======== Input records ========

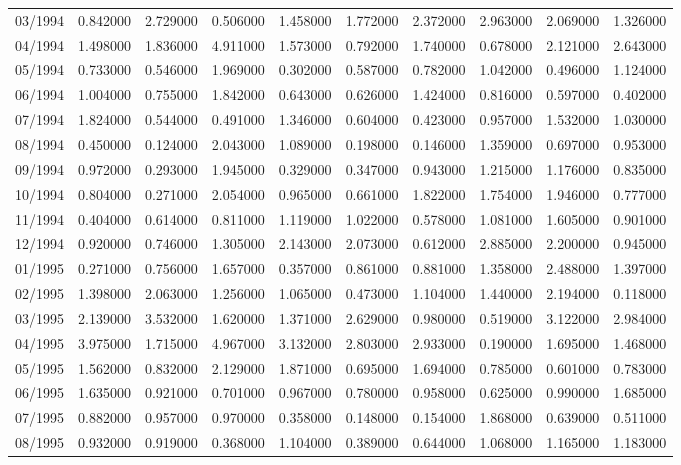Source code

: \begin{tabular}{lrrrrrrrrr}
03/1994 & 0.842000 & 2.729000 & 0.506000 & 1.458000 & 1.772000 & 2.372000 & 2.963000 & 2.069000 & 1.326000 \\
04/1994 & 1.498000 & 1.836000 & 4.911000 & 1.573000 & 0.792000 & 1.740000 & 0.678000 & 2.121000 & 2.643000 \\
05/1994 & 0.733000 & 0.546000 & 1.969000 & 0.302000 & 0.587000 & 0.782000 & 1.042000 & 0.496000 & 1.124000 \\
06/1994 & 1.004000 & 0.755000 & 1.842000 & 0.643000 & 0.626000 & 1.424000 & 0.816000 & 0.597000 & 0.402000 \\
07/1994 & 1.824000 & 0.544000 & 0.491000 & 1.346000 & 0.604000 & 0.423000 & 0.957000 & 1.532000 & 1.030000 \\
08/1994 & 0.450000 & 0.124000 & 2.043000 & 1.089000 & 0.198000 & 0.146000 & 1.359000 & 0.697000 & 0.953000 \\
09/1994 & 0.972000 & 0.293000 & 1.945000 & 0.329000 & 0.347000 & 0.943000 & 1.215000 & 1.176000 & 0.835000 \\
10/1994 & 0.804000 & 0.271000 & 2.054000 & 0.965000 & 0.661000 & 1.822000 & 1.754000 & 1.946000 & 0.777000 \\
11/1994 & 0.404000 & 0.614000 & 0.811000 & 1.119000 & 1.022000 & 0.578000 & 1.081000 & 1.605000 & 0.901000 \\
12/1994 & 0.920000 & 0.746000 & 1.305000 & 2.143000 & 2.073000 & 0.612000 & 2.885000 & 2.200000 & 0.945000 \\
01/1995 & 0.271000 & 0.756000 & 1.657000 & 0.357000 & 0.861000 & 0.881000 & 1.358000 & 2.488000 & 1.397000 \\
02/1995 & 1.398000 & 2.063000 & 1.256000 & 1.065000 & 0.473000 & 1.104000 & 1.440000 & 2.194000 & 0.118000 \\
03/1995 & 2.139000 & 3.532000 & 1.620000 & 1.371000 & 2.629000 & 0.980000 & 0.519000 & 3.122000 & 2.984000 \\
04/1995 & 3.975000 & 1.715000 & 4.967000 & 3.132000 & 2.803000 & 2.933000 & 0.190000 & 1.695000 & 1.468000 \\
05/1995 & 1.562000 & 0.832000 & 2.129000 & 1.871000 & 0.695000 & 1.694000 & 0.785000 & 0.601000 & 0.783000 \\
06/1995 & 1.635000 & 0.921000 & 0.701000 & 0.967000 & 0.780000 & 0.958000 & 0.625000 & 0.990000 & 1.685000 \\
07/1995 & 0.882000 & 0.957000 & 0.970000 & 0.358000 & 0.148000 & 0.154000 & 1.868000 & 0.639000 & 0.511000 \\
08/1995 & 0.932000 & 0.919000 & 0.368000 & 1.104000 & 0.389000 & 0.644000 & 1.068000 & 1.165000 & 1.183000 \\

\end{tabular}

========

• [Your task]: Your answer must be a single number: how many lines of the entries above contain the string "tabular".

• [Your response]: 2